◆ **Materials provided**
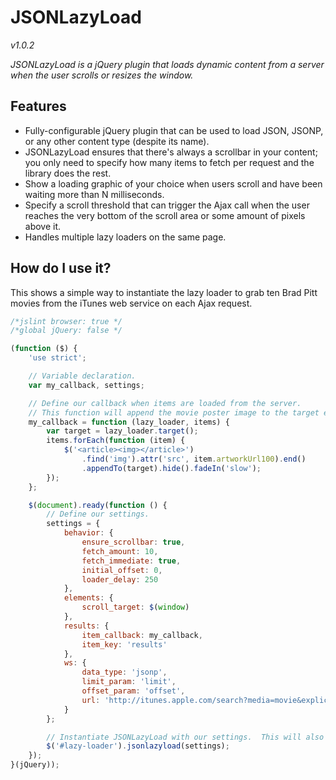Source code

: # JSONLazyLoad
*v1.0.2*

*JSONLazyLoad is a jQuery plugin that loads dynamic content from a server when the user scrolls or resizes the window.*

## Features
- Fully-configurable jQuery plugin that can be used to load JSON, JSONP, or any other content type (despite its name).
- JSONLazyLoad ensures that there's always a scrollbar in your content; you only need to specify how many items to fetch per request and the library does the rest.
- Show a loading graphic of your choice when users scroll and have been waiting more than N milliseconds.
- Specify a scroll threshold that can trigger the Ajax call when the user reaches the very bottom of the scroll area or some amount of pixels above it.
- Handles multiple lazy loaders on the same page.

## How do I use it?

This shows a simple way to instantiate the lazy loader to grab ten Brad Pitt movies from the iTunes web service on each Ajax request.

```javascript
/*jslint browser: true */
/*global jQuery: false */

(function ($) {
    'use strict';

    // Variable declaration.
    var my_callback, settings;

    // Define our callback when items are loaded from the server.
    // This function will append the movie poster image to the target element.
    my_callback = function (lazy_loader, items) {
        var target = lazy_loader.target();
        items.forEach(function (item) {
            $('<article><img></article>')
                .find('img').attr('src', item.artworkUrl100).end()
                .appendTo(target).hide().fadeIn('slow');
        });
    };

    $(document).ready(function () {
        // Define our settings.
        settings = {
            behavior: {
                ensure_scrollbar: true,
                fetch_amount: 10,
                fetch_immediate: true,
                initial_offset: 0,
                loader_delay: 250
            },
            elements: {
                scroll_target: $(window)
            },
            results: {
                item_callback: my_callback,
                item_key: 'results'
            },
            ws: {
                data_type: 'jsonp',
                limit_param: 'limit',
                offset_param: 'offset',
                url: 'http://itunes.apple.com/search?media=movie&explicit=No&term=Brad+Pitt'
            }
        };

        // Instantiate JSONLazyLoad with our settings.  This will also fire off the initial Ajax request(s).
        $('#lazy-loader').jsonlazyload(settings);
    });
}(jQuery));
```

◆ **Description of the task**
The material above is to be transcribed exactly, with its images omitted.

◆ **Expected answer**
Source code

: # JSONLazyLoad
*v1.0.2*

*JSONLazyLoad is a jQuery plugin that loads dynamic content from a server when the user scrolls or resizes the window.*

## Features
- Fully-configurable jQuery plugin that can be used to load JSON, JSONP, or any other content type (despite its name).
- JSONLazyLoad ensures that there's always a scrollbar in your content; you only need to specify how many items to fetch per request and the library does the rest.
- Show a loading graphic of your choice when users scroll and have been waiting more than N milliseconds.
- Specify a scroll threshold that can trigger the Ajax call when the user reaches the very bottom of the scroll area or some amount of pixels above it.
- Handles multiple lazy loaders on the same page.

## How do I use it?

This shows a simple way to instantiate the lazy loader to grab ten Brad Pitt movies from the iTunes web service on each Ajax request.

```javascript
/*jslint browser: true */
/*global jQuery: false */

(function ($) {
    'use strict';

    // Variable declaration.
    var my_callback, settings;

    // Define our callback when items are loaded from the server.
    // This function will append the movie poster image to the target element.
    my_callback = function (lazy_loader, items) {
        var target = lazy_loader.target();
        items.forEach(function (item) {
            $('<article><img></article>')
                .find('img').attr('src', item.artworkUrl100).end()
                .appendTo(target).hide().fadeIn('slow');
        });
    };

    $(document).ready(function () {
        // Define our settings.
        settings = {
            behavior: {
                ensure_scrollbar: true,
                fetch_amount: 10,
                fetch_immediate: true,
                initial_offset: 0,
                loader_delay: 250
            },
            elements: {
                scroll_target: $(window)
            },
            results: {
                item_callback: my_callback,
                item_key: 'results'
            },
            ws: {
                data_type: 'jsonp',
                limit_param: 'limit',
                offset_param: 'offset',
                url: 'http://itunes.apple.com/search?media=movie&explicit=No&term=Brad+Pitt'
            }
        };

        // Instantiate JSONLazyLoad with our settings.  This will also fire off the initial Ajax request(s).
        $('#lazy-loader').jsonlazyload(settings);
    });
}(jQuery));
```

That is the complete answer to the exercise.